WHAT YOU SHOULD DO »
Could you return all of the records exactly, minus their images?

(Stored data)
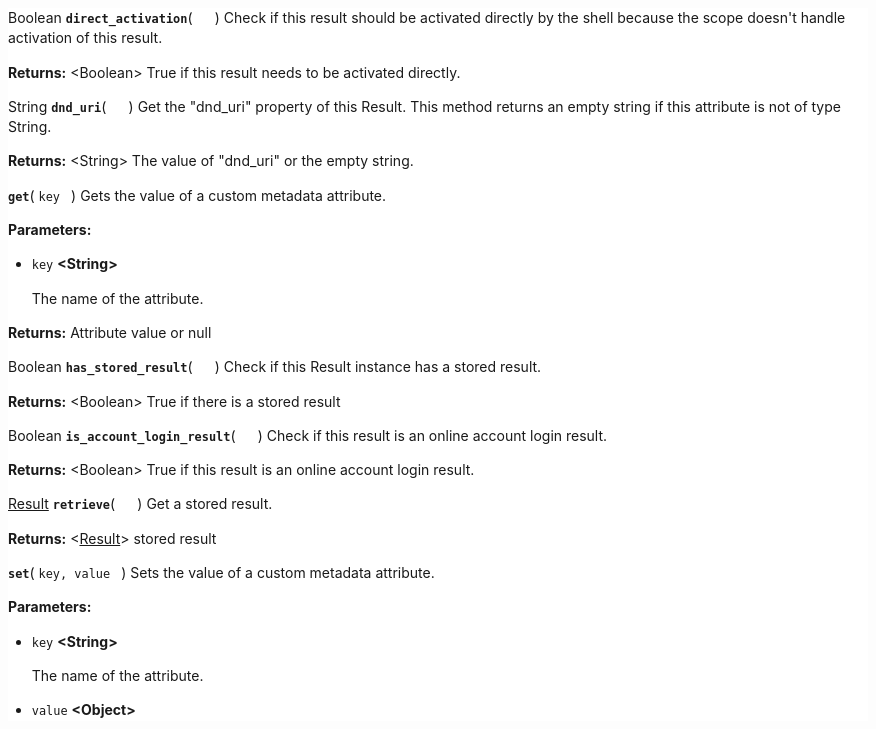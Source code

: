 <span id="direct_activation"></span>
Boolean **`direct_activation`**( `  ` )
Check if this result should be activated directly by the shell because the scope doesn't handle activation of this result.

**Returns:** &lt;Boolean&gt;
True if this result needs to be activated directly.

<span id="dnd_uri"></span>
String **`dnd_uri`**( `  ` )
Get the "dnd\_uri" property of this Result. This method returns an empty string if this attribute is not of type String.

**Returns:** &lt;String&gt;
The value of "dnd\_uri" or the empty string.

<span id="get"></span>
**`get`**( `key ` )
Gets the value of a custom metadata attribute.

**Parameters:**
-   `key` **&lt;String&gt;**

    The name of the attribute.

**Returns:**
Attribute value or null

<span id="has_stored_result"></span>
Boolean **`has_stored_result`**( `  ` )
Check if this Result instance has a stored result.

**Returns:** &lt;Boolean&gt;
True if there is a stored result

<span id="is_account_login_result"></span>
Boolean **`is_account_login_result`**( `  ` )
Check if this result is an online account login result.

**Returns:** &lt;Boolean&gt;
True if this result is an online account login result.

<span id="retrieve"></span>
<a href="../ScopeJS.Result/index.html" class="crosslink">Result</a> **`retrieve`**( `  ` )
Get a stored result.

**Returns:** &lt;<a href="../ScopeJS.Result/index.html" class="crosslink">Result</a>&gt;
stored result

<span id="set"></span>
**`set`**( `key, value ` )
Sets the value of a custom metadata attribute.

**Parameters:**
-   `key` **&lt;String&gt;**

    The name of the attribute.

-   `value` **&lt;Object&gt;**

ANSWER BOX »
Source code

: <span id="direct_activation"></span>
Boolean **`direct_activation`**( `  ` )
Check if this result should be activated directly by the shell because the scope doesn't handle activation of this result.

**Returns:** &lt;Boolean&gt;
True if this result needs to be activated directly.

<span id="dnd_uri"></span>
String **`dnd_uri`**( `  ` )
Get the "dnd\_uri" property of this Result. This method returns an empty string if this attribute is not of type String.

**Returns:** &lt;String&gt;
The value of "dnd\_uri" or the empty string.

<span id="get"></span>
**`get`**( `key ` )
Gets the value of a custom metadata attribute.

**Parameters:**
-   `key` **&lt;String&gt;**

    The name of the attribute.

**Returns:**
Attribute value or null

<span id="has_stored_result"></span>
Boolean **`has_stored_result`**( `  ` )
Check if this Result instance has a stored result.

**Returns:** &lt;Boolean&gt;
True if there is a stored result

<span id="is_account_login_result"></span>
Boolean **`is_account_login_result`**( `  ` )
Check if this result is an online account login result.

**Returns:** &lt;Boolean&gt;
True if this result is an online account login result.

<span id="retrieve"></span>
<a href="../ScopeJS.Result/index.html" class="crosslink">Result</a> **`retrieve`**( `  ` )
Get a stored result.

**Returns:** &lt;<a href="../ScopeJS.Result/index.html" class="crosslink">Result</a>&gt;
stored result

<span id="set"></span>
**`set`**( `key, value ` )
Sets the value of a custom metadata attribute.

**Parameters:**
-   `key` **&lt;String&gt;**

    The name of the attribute.

-   `value` **&lt;Object&gt;**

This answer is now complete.